Material provided
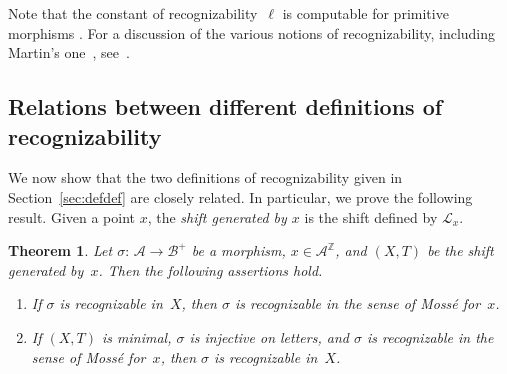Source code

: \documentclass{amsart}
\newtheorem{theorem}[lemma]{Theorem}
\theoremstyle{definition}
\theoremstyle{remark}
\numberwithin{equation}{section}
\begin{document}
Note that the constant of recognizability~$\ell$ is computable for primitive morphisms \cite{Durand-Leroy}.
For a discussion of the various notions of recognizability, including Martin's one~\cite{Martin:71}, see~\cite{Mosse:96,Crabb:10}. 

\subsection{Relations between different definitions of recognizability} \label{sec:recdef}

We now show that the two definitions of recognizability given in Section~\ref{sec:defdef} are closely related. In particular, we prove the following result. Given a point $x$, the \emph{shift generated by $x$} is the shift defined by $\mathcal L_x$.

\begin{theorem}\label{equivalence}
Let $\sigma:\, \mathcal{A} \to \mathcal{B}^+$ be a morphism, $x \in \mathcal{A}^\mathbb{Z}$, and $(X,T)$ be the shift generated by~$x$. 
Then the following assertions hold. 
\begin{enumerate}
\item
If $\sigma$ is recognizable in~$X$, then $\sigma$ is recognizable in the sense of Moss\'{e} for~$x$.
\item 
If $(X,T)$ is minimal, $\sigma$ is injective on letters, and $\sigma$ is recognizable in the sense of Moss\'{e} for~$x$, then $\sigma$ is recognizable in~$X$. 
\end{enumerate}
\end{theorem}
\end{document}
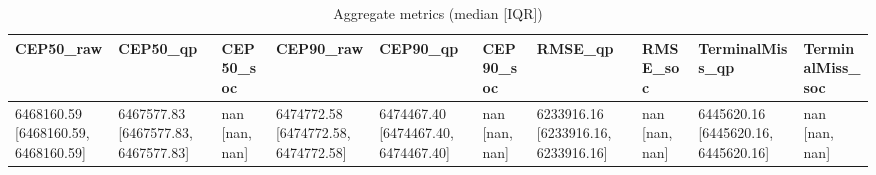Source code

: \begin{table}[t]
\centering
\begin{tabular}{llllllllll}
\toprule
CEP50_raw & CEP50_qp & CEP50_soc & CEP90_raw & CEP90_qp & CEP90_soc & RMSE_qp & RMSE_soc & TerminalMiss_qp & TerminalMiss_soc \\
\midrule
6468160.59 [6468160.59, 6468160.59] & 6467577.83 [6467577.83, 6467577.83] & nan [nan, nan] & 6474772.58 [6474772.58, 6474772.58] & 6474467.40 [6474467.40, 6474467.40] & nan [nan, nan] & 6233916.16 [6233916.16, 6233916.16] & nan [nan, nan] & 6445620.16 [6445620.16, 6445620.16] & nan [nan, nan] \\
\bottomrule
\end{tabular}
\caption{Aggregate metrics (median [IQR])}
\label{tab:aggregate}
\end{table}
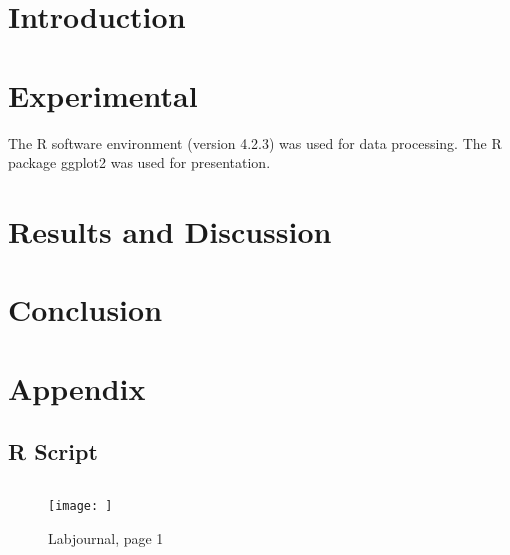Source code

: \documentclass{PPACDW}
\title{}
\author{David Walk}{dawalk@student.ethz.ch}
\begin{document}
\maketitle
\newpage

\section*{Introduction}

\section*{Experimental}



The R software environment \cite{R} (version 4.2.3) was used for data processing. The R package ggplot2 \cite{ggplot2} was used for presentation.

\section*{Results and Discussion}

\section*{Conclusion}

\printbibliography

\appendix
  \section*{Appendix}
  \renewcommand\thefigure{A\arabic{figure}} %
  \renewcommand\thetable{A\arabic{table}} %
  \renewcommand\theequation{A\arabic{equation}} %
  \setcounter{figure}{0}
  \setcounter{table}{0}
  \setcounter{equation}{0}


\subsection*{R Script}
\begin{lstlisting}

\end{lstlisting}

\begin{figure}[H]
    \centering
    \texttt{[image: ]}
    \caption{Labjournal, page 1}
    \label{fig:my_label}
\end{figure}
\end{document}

What the exercise asks
Your reply is the full set of entries reproduced exactly, with images omitted.

Solution below
Source code

: \documentclass{amsart}
\newtheorem{theorem}[lemma]{Theorem}
\theoremstyle{definition}
\theoremstyle{remark}
\numberwithin{equation}{section}
\begin{document}
Note that the constant of recognizability~$\ell$ is computable for primitive morphisms \cite{Durand-Leroy}.
For a discussion of the various notions of recognizability, including Martin's one~\cite{Martin:71}, see~\cite{Mosse:96,Crabb:10}. 

\subsection{Relations between different definitions of recognizability} \label{sec:recdef}

We now show that the two definitions of recognizability given in Section~\ref{sec:defdef} are closely related. In particular, we prove the following result. Given a point $x$, the \emph{shift generated by $x$} is the shift defined by $\mathcal L_x$.

\begin{theorem}\label{equivalence}
Let $\sigma:\, \mathcal{A} \to \mathcal{B}^+$ be a morphism, $x \in \mathcal{A}^\mathbb{Z}$, and $(X,T)$ be the shift generated by~$x$. 
Then the following assertions hold. 
\begin{enumerate}
\item
If $\sigma$ is recognizable in~$X$, then $\sigma$ is recognizable in the sense of Moss\'{e} for~$x$.
\item 
If $(X,T)$ is minimal, $\sigma$ is injective on letters, and $\sigma$ is recognizable in the sense of Moss\'{e} for~$x$, then $\sigma$ is recognizable in~$X$. 
\end{enumerate}
\end{theorem}
\end{document}
Source code

: \begin{table}[t]
\centering
\begin{tabular}{llllllllll}
\toprule
CEP50_raw & CEP50_qp & CEP50_soc & CEP90_raw & CEP90_qp & CEP90_soc & RMSE_qp & RMSE_soc & TerminalMiss_qp & TerminalMiss_soc \\
\midrule
6468160.59 [6468160.59, 6468160.59] & 6467577.83 [6467577.83, 6467577.83] & nan [nan, nan] & 6474772.58 [6474772.58, 6474772.58] & 6474467.40 [6474467.40, 6474467.40] & nan [nan, nan] & 6233916.16 [6233916.16, 6233916.16] & nan [nan, nan] & 6445620.16 [6445620.16, 6445620.16] & nan [nan, nan] \\
\bottomrule
\end{tabular}
\caption{Aggregate metrics (median [IQR])}
\label{tab:aggregate}
\end{table}
Source code

: \documentclass{PPACDW}
\title{}
\author{David Walk}{dawalk@student.ethz.ch}
\begin{document}
\maketitle
\newpage

\section*{Introduction}

\section*{Experimental}



The R software environment \cite{R} (version 4.2.3) was used for data processing. The R package ggplot2 \cite{ggplot2} was used for presentation.

\section*{Results and Discussion}

\section*{Conclusion}

\printbibliography

\appendix
  \section*{Appendix}
  \renewcommand\thefigure{A\arabic{figure}} %
  \renewcommand\thetable{A\arabic{table}} %
  \renewcommand\theequation{A\arabic{equation}} %
  \setcounter{figure}{0}
  \setcounter{table}{0}
  \setcounter{equation}{0}


\subsection*{R Script}
\begin{lstlisting}

\end{lstlisting}

\begin{figure}[H]
    \centering
    \texttt{[image: ]}
    \caption{Labjournal, page 1}
    \label{fig:my_label}
\end{figure}
\end{document}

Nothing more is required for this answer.